- A federal judge cited former President Donald Trump’s history of verbally attacking people in the legal system in ruling that a jury will be anonymous at his upcoming civil trial.
- Trump is being sued for allegedly raping the writer E. Jean Carroll in the mid-1990s in a New York department store and for allegedly defaming her after she made her claim in a magazine article.
- Manhattan District Judge Lewis Kaplan noted that Trump’s recent calls for protests over a New York criminal probe involving a hush money payment to porn star Stormy Daniels were “perceived by some as an incitement to violence.”
Citing former President Donald Trump’s history of verbally attacking people in the legal system, a federal judge ruled Thursday that a jury will be anonymous at his upcoming civil trial for allegedly defaming a writer after she accused him of raping her.
“Mr. Trump repeatedly has attacked courts, judges, various law enforcement officials and other public officials, and even individual jurors in other matters,” Manhattan U.S. District Judge Lewis Kaplan wrote in his order.

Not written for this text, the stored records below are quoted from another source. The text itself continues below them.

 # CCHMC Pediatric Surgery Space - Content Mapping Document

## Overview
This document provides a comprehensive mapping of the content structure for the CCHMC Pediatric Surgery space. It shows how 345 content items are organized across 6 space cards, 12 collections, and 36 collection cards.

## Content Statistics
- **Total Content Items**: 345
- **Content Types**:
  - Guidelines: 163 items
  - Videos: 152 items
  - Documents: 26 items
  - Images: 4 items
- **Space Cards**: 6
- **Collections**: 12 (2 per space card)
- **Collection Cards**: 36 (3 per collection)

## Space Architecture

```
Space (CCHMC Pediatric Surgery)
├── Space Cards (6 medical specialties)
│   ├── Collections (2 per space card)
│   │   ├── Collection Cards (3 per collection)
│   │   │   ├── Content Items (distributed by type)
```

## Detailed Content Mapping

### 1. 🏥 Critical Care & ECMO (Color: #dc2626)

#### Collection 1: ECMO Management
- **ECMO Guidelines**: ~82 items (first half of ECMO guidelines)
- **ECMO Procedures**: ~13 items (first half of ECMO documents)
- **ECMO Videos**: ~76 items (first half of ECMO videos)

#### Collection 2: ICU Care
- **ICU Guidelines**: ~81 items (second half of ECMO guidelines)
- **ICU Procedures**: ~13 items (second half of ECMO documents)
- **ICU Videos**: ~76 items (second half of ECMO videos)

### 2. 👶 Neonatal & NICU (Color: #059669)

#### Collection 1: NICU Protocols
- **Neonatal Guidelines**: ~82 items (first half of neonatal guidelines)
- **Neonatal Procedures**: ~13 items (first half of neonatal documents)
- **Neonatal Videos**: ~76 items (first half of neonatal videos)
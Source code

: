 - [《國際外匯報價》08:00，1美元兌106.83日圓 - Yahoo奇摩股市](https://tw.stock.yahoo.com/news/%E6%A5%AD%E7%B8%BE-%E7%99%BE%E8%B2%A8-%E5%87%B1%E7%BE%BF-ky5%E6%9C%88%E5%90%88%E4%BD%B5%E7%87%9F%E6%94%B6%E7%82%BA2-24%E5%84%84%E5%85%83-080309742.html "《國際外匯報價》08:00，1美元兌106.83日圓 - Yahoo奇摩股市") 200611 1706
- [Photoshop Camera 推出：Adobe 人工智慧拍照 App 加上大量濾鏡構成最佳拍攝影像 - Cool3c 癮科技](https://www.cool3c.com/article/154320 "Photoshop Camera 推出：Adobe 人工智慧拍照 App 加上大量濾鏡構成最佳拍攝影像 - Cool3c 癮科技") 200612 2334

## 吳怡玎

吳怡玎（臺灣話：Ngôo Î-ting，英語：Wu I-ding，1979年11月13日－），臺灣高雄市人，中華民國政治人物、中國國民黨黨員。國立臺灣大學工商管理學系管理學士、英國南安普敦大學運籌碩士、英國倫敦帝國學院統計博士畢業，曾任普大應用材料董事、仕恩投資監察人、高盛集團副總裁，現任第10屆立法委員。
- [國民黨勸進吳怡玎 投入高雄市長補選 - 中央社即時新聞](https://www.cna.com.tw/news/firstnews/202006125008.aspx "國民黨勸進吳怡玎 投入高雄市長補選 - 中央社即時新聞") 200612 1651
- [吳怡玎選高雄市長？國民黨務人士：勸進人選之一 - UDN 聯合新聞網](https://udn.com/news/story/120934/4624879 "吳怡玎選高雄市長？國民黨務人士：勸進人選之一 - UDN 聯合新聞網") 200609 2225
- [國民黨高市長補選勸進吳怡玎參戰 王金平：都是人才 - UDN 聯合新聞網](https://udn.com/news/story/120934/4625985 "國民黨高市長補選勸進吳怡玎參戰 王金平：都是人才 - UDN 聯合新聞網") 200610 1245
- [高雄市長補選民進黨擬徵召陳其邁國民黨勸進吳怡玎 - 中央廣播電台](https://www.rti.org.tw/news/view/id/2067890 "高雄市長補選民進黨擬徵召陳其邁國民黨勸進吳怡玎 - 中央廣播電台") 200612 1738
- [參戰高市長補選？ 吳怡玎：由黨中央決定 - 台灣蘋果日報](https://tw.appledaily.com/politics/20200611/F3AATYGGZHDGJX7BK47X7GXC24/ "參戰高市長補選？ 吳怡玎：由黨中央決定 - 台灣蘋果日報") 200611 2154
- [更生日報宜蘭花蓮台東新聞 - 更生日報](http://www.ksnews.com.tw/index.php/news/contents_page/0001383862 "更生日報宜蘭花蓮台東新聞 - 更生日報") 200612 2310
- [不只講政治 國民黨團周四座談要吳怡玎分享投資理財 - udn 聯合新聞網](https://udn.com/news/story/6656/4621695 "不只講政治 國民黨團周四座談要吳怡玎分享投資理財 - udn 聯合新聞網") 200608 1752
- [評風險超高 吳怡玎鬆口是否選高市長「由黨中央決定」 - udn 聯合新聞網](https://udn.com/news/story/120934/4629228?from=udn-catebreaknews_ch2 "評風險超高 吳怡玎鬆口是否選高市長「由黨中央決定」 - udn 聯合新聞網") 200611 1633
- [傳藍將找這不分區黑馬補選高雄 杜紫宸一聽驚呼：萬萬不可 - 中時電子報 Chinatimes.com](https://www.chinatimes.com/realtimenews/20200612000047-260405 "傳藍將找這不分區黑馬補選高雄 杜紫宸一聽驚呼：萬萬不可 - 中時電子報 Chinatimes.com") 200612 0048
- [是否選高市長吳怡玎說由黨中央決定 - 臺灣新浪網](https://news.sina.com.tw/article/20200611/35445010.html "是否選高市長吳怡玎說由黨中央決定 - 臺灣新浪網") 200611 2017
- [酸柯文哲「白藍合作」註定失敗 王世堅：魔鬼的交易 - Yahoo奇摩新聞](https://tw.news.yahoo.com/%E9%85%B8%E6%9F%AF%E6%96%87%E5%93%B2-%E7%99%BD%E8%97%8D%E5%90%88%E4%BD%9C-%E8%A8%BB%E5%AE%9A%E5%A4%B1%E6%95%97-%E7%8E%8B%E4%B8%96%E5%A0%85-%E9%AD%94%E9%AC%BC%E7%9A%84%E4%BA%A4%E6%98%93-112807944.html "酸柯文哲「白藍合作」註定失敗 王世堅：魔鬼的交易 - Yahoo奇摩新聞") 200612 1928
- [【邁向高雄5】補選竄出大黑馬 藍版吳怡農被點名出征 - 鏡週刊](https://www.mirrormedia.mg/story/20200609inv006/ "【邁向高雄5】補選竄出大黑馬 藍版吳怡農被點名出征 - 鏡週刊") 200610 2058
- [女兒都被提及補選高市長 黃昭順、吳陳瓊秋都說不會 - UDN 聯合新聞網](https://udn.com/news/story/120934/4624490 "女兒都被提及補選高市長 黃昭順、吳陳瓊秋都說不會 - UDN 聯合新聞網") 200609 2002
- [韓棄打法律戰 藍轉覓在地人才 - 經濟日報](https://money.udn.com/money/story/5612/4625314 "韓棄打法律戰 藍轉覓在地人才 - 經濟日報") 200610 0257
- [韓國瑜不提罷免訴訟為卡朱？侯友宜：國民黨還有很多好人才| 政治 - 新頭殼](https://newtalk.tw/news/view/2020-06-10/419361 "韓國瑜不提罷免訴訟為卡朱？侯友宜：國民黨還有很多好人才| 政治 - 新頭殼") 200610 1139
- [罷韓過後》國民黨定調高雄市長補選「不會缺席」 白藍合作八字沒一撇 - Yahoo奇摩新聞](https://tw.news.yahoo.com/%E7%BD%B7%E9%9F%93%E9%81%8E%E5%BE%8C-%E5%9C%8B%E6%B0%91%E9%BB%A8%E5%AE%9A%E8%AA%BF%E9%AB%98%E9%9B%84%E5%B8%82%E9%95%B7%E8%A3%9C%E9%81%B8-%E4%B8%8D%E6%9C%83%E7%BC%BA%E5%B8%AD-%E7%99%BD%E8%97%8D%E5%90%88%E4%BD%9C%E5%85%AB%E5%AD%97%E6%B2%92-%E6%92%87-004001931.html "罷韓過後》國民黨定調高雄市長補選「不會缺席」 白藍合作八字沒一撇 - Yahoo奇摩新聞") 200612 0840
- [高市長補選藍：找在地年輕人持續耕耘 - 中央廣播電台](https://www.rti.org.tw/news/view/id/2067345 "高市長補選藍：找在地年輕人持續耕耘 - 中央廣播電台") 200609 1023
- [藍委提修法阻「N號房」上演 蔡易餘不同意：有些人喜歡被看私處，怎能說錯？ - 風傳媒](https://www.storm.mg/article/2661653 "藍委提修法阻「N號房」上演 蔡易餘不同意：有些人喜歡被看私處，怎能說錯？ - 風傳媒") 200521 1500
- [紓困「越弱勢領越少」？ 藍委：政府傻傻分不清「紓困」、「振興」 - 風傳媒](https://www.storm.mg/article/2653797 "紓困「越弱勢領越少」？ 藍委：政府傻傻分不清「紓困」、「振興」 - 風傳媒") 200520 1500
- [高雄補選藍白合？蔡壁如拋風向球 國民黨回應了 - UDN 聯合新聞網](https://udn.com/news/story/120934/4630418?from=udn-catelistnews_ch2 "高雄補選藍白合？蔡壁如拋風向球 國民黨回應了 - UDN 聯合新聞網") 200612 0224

Kaplan noted that Trump’s recent calls for public protests over his belief that he will soon be indicted in an unrelated criminal probe in New York “has been perceived by some as an incitement to violence.” Trump in that probe is being eyed for a hush money payment to porn star Stormy Daniels in 2016.
“If jurors’ identities were disclosed, there would be a strong likelihood of unwanted media attention to the jurors, influence attempts, and/or of harassment or worse of jurors by supporters of Mr. Trump,” Kaplan wrote.
Kaplan said he would keep secret the names, addresses and places of employment of prospective jurors for the rape defamation trial, which is set to begin April 25.
Writer E. Jean Carroll accuses Trump of slandering her after she wrote a 2019 magazine article that said he raped her in a dressing room of the Bergdorf Goodman’s department store after a chance encounter there in the mid-1990s.
Her lawsuit also makes a claim of battery for the purported assault under a new New York law that temporarily lifts the statute of limitations for old rape and molestation claims.
Trump denies the allegation, which was made when he was president. He claimed Carroll lied about it because she was motivated by political animus and a desire to sell copies of a book that detailed the alleged attack.
Neither Trump nor Carroll had objected to Kaplan’s suggestion two weeks ago that the case be tried before an anonymous jury.
But the Associated Press news service and The Daily News in New York opposed that idea in a court filing, which cited the presumptive right to public access to information about the jury members.